A product attribute schema is the structured list of fields that defines what information a product page should contain. For health and beauty it might include skin type suitability, key ingredients, free-from claims, and SPF rating. For fashion it might include fabric composition, fit type, and care instructions. The schema varies by product type and by retailer. In merchi.ai, schema blocks define this attribute model and enforce consistent output across every product.
How does merchi.ai’s schema configuration work?
You create a schema block for each product type. You specify the fields, data types, and any value constraints. merchi.ai then generates content that populates every field in that schema from your source materials (images, spec sheets, supplier data). The schema enforces structure and consistency across every product in every batch.
Can I define my own product attributes in merchi.ai?
Yes. There are no preset attribute templates that you are locked into. You define the fields that matter for your products and your customers, set the data types, and specify permitted values where relevant. The platform generates content to your specification.

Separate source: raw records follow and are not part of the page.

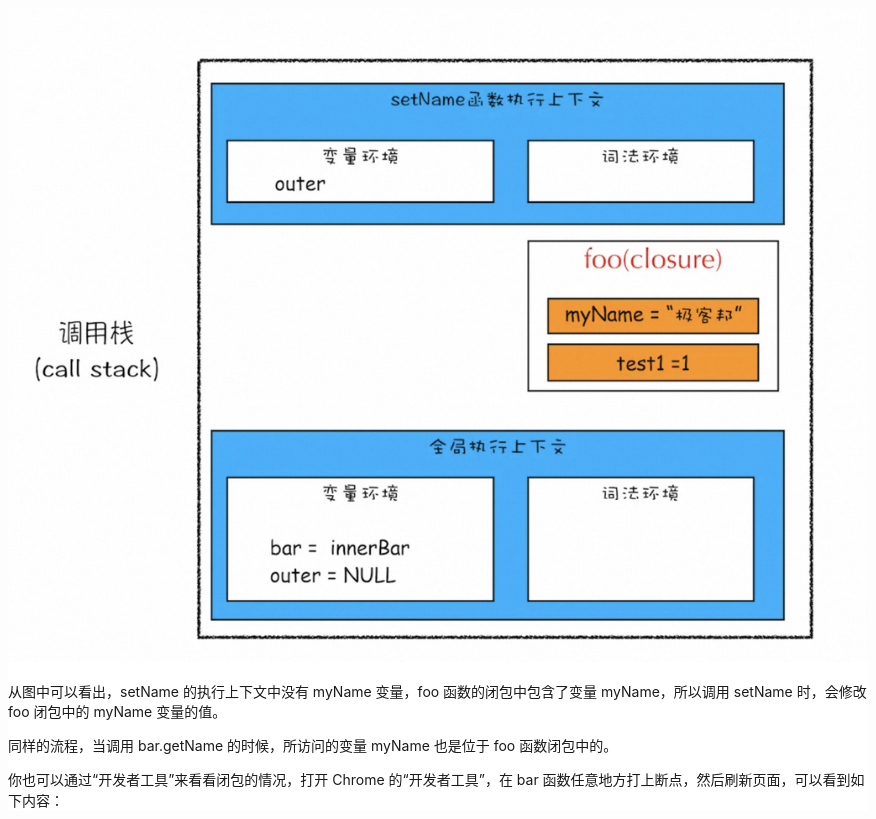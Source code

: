 ![alt text](./img/调用bar闭包.png)

从图中可以看出，setName 的执行上下文中没有 myName 变量，foo 函数的闭包中包含了变量 myName，所以调用 setName 时，会修改 foo 闭包中的 myName 变量的值。

同样的流程，当调用 bar.getName 的时候，所访问的变量 myName 也是位于 foo 函数闭包中的。

你也可以通过“开发者工具”来看看闭包的情况，打开 Chrome 的“开发者工具”，在 bar 函数任意地方打上断点，然后刷新页面，可以看到如下内容：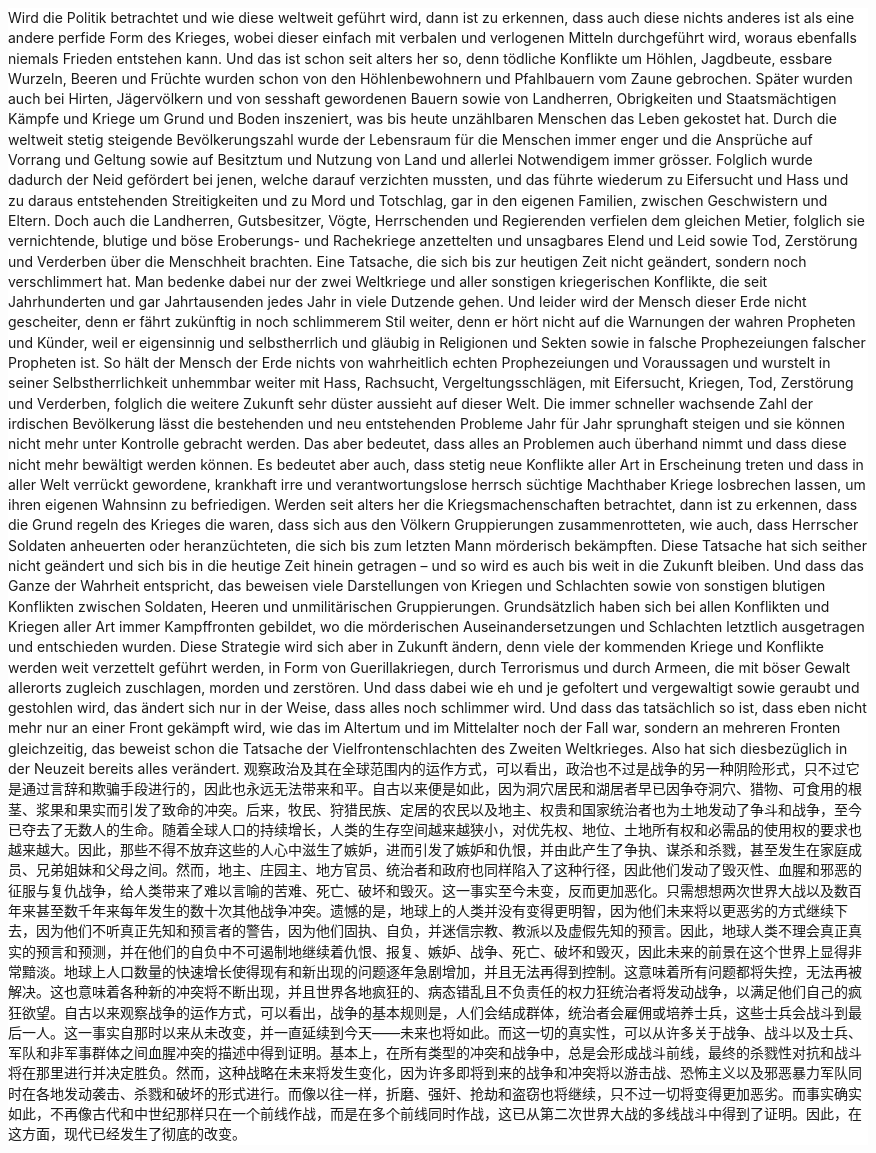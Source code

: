 Wird die Politik betrachtet und wie diese weltweit geführt wird, dann ist zu erkennen, dass auch diese nichts anderes ist als eine andere perfide Form des Krieges, wobei dieser einfach mit verbalen und verlogenen Mitteln durchgeführt wird, woraus ebenfalls niemals Frieden entstehen kann. Und das ist schon seit alters her so, denn tödliche Konflikte um Höhlen, Jagdbeute, essbare Wurzeln, Beeren und Früchte wurden schon von den Höhlenbewohnern und Pfahlbauern vom Zaune gebrochen. Später wurden auch bei Hirten, Jägervölkern und von sesshaft gewordenen Bauern sowie von Landherren, Obrigkeiten und Staatsmächtigen Kämpfe und Kriege um Grund und Boden inszeniert, was bis heute unzählbaren Menschen das Leben gekostet hat. Durch die weltweit stetig steigende Bevölkerungszahl wurde der Lebensraum für die Menschen immer enger und die Ansprüche auf Vorrang und Geltung sowie auf Besitztum und Nutzung von Land und allerlei Notwendigem immer grösser. Folglich wurde dadurch der Neid gefördert bei jenen, welche darauf verzichten mussten, und das führte wiederum zu Eifersucht und Hass und zu daraus entstehenden Streitigkeiten und zu Mord und Totschlag, gar in den eigenen Familien, zwischen Geschwistern und Eltern. Doch auch die Landherren, Gutsbesitzer, Vögte, Herrschenden und Regierenden verfielen dem gleichen Metier, folglich sie vernichtende, blutige und böse Eroberungs- und Rachekriege anzettelten und unsagbares Elend und Leid sowie Tod, Zerstörung und Verderben über die Menschheit brachten. Eine Tatsache, die sich bis zur heutigen Zeit nicht geändert, sondern noch verschlimmert hat. Man bedenke dabei nur der zwei Weltkriege und aller sonstigen kriegerischen Konflikte, die seit Jahrhunderten und gar Jahrtausenden jedes Jahr in viele Dutzende gehen. Und leider wird der Mensch dieser Erde nicht gescheiter, denn er fährt zukünftig in noch schlimmerem Stil weiter, denn er hört nicht auf die Warnungen der wahren Propheten und Künder, weil er eigensinnig und selbstherrlich und gläubig in Religionen und Sekten sowie in falsche Prophezeiungen falscher Propheten ist. So hält der Mensch der Erde nichts von wahrheitlich echten Prophezeiungen und Voraussagen und wurstelt in seiner Selbstherrlichkeit unhemmbar weiter mit Hass, Rachsucht, Vergeltungsschlägen, mit Eifersucht, Kriegen, Tod, Zerstörung und Verderben, folglich die weitere Zukunft sehr düster aussieht auf dieser Welt. Die immer schneller wachsende Zahl der irdischen Bevölkerung lässt die bestehenden und neu entstehenden Probleme Jahr für Jahr sprunghaft steigen und sie können nicht mehr unter Kontrolle gebracht werden. Das aber bedeutet, dass alles an Problemen auch überhand nimmt und dass diese nicht mehr bewältigt werden können. Es bedeutet aber auch, dass stetig neue Konflikte aller Art in Erscheinung treten und dass in aller Welt verrückt gewordene, krankhaft irre und verantwortungslose herrsch süchtige Machthaber Kriege losbrechen lassen, um ihren eigenen Wahnsinn zu befriedigen. Werden seit alters her die Kriegsmachenschaften betrachtet, dann ist zu erkennen, dass die Grund regeln des Krieges die waren, dass sich aus den Völkern Gruppierungen zusammenrotteten, wie auch, dass Herrscher Soldaten anheuerten oder heranzüchteten, die sich bis zum letzten Mann mörderisch bekämpften. Diese Tatsache hat sich seither nicht geändert und sich bis in die heutige Zeit hinein getragen – und so wird es auch bis weit in die Zukunft bleiben. Und dass das Ganze der Wahrheit entspricht, das beweisen viele Darstellungen von Kriegen und Schlachten sowie von sonstigen blutigen Konflikten zwischen Soldaten, Heeren und unmilitärischen Gruppierungen. Grundsätzlich haben sich bei allen Konflikten und Kriegen aller Art immer Kampffronten gebildet, wo die mörderischen Auseinandersetzungen und Schlachten letztlich ausgetragen und entschieden wurden. Diese Strategie wird sich aber in Zukunft ändern, denn viele der kommenden Kriege und Konflikte werden weit verzettelt geführt werden, in Form von Guerillakriegen, durch Terrorismus und durch Armeen, die mit böser Gewalt allerorts zugleich zuschlagen, morden und zerstören. Und dass dabei wie eh und je gefoltert und vergewaltigt sowie geraubt und gestohlen wird, das ändert sich nur in der Weise, dass alles noch schlimmer wird. Und dass das tatsächlich so ist, dass eben nicht mehr nur an einer Front gekämpft wird, wie das im Altertum und im Mittelalter noch der Fall war, sondern an mehreren Fronten gleichzeitig, das beweist schon die Tatsache der Vielfrontenschlachten des Zweiten Weltkrieges. Also hat sich diesbezüglich in der Neuzeit bereits alles verändert.
观察政治及其在全球范围内的运作方式，可以看出，政治也不过是战争的另一种阴险形式，只不过它是通过言辞和欺骗手段进行的，因此也永远无法带来和平。自古以来便是如此，因为洞穴居民和湖居者早已因争夺洞穴、猎物、可食用的根茎、浆果和果实而引发了致命的冲突。后来，牧民、狩猎民族、定居的农民以及地主、权贵和国家统治者也为土地发动了争斗和战争，至今已夺去了无数人的生命。随着全球人口的持续增长，人类的生存空间越来越狭小，对优先权、地位、土地所有权和必需品的使用权的要求也越来越大。因此，那些不得不放弃这些的人心中滋生了嫉妒，进而引发了嫉妒和仇恨，并由此产生了争执、谋杀和杀戮，甚至发生在家庭成员、兄弟姐妹和父母之间。然而，地主、庄园主、地方官员、统治者和政府也同样陷入了这种行径，因此他们发动了毁灭性、血腥和邪恶的征服与复仇战争，给人类带来了难以言喻的苦难、死亡、破坏和毁灭。这一事实至今未变，反而更加恶化。只需想想两次世界大战以及数百年来甚至数千年来每年发生的数十次其他战争冲突。遗憾的是，地球上的人类并没有变得更明智，因为他们未来将以更恶劣的方式继续下去，因为他们不听真正先知和预言者的警告，因为他们固执、自负，并迷信宗教、教派以及虚假先知的预言。因此，地球人类不理会真正真实的预言和预测，并在他们的自负中不可遏制地继续着仇恨、报复、嫉妒、战争、死亡、破坏和毁灭，因此未来的前景在这个世界上显得非常黯淡。地球上人口数量的快速增长使得现有和新出现的问题逐年急剧增加，并且无法再得到控制。这意味着所有问题都将失控，无法再被解决。这也意味着各种新的冲突将不断出现，并且世界各地疯狂的、病态错乱且不负责任的权力狂统治者将发动战争，以满足他们自己的疯狂欲望。自古以来观察战争的运作方式，可以看出，战争的基本规则是，人们会结成群体，统治者会雇佣或培养士兵，这些士兵会战斗到最后一人。这一事实自那时以来从未改变，并一直延续到今天——未来也将如此。而这一切的真实性，可以从许多关于战争、战斗以及士兵、军队和非军事群体之间血腥冲突的描述中得到证明。基本上，在所有类型的冲突和战争中，总是会形成战斗前线，最终的杀戮性对抗和战斗将在那里进行并决定胜负。然而，这种战略在未来将发生变化，因为许多即将到来的战争和冲突将以游击战、恐怖主义以及邪恶暴力军队同时在各地发动袭击、杀戮和破坏的形式进行。而像以往一样，折磨、强奸、抢劫和盗窃也将继续，只不过一切将变得更加恶劣。而事实确实如此，不再像古代和中世纪那样只在一个前线作战，而是在多个前线同时作战，这已从第二次世界大战的多线战斗中得到了证明。因此，在这方面，现代已经发生了彻底的改变。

How does merchi.ai handle different schemas for different product categories?
You create a separate schema block for each product type or category. A retailer selling both flooring and wall tiles might have two distinct schema blocks with different fields. Products are processed against the appropriate schema based on their category. There is no limit on the number of schema blocks.
Does merchi.ai work with ETIM, GS1, or Shopify Taxonomy?
Yes. merchi.ai supports standard classification frameworks including ETIM, GS1, and Shopify Taxonomy as taxonomy outputs alongside custom schemas. You can use a standard framework as the classification layer while maintaining a custom attribute schema for your content generation. See the automated product classification article for detail.
How does schema configuration affect SEO for product pages?
A complete, consistent attribute schema produces product pages that match the structured queries buyers use in search (“niacinamide serum for oily skin”, “paraben-free SPF 30 moisturiser”). Completeness and attribute specificity are direct inputs to product page SEO performance. Retailers using merchi.ai typically see improved long-tail search rankings as a direct result of schema completeness across their catalogue.